Life is not easy in Kurigram, one of Bangladesh’s poorest districts, located in the north west of the country. The levels of food insecurity in the area are amongst the highest nationally, and climate change is having direct impact on its four million inhabitants. With temperatures rising, the recurrent floods, tropical cyclones and droughts that intensify the vicious cycle of hunger and poverty are becoming ever more frequent.
Rabeya, a 31 year-old mother of two who lives in a small village named Malvanga, recalls how she and her husband were once reliant on rice farming to make a living. But that was before the floods began damaging their crops year after year. “Everything was destroyed. We had very little to eat, often just one meal a day,” she says. “When I was little, the floods came only once a year, but now they come at least twice a year.”
Today, Rabeya has started another activity: she grows potatoes and pumpkins, which she sells in the local market. “I’m trying to raise money for my daughter,” says the 31-year-old mother of two. Her daughter, Dilruba, is 13 years old and will soon finish grade 7 at a local school. “She is really bright. She wants to become a doctor. I don’t want her to get married too early, as I want her to finish school and have a better life.”

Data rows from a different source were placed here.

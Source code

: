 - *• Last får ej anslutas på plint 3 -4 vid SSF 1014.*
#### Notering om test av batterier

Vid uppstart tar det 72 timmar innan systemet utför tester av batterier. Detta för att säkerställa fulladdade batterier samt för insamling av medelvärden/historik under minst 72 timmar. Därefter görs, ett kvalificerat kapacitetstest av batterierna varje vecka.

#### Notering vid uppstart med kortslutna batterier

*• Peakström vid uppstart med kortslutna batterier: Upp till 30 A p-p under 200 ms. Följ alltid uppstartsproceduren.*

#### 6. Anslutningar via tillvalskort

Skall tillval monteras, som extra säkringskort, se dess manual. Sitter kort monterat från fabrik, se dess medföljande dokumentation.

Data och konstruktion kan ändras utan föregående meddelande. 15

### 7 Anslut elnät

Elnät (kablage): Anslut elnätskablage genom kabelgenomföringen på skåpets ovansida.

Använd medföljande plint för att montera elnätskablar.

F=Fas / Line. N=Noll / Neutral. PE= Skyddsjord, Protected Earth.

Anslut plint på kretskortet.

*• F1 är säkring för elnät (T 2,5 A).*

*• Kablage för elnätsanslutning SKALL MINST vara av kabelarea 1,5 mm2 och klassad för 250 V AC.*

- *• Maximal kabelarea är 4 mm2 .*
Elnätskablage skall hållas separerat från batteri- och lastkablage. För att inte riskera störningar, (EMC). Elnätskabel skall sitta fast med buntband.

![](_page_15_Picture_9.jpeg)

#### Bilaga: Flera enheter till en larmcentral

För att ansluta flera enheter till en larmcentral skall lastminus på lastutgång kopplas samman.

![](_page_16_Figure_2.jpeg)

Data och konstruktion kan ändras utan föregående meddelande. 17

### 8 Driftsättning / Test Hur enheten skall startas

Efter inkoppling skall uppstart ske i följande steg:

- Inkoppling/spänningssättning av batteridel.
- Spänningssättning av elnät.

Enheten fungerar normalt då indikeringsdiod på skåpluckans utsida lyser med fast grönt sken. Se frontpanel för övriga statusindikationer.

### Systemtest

This transition was made possible thanks to a project implemented by CARE, in partnership with the Commission's European Civil Protection and Humanitarian Aid Operations department, which has been supporting vulnerable women in order to help them become more resilient to the escalating climatic disasters. Thanks to the initiative, Rabeya is now part of a livelihood group established with the support of the local authorities and members of her village committee. Under this programme, women from her hometown have learnt about tools and methods on how to prepare for both expected and unexpected climate shocks. This is where Rabeya got the idea of growing potatoes and pumpkins rather than rice. Being root crops, they are considered to be less vulnerable to climate change compared to grain crops. Under the project, she also received agricultural equipment, such as seeds and fertilizers.
Thanks to the EU-funded initiative, Rabeya recently cultivated more than 1000 kilogrammes of potatoes. Along with the pumpkins she also grew, the crops yielded her an income of 20000 BDT (approximately €220) - and she of course set aside some of the harvest to feed her own family, thereby saving on her food purchases. These savings will not only enable her to make sure her children can secure an education for the year to come, but also provide a welcome financial safety in case of future natural disasters affecting the family.